START PROVIDED RECORDS
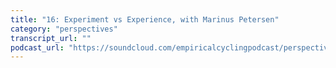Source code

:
 ```yaml
---
title: "16: Experiment vs Experience, with Marinus Petersen"
category: "perspectives"
transcript_url: ""
podcast_url: "https://soundcloud.com/empiricalcyclingpodcast/perspectives-16-experiment-vs-experience-with-marinus-petersen"
---
```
END PROVIDED RECORDS
• EXERCISE GOAL: Scan the records for the string "perspectives". Copy each line in which it appears.

• YOUR SOLUTION:
category: "perspectives"
podcast_url: "https://soundcloud.com/empiricalcyclingpodcast/perspectives-16-experiment-vs-experience-with-marinus-petersen"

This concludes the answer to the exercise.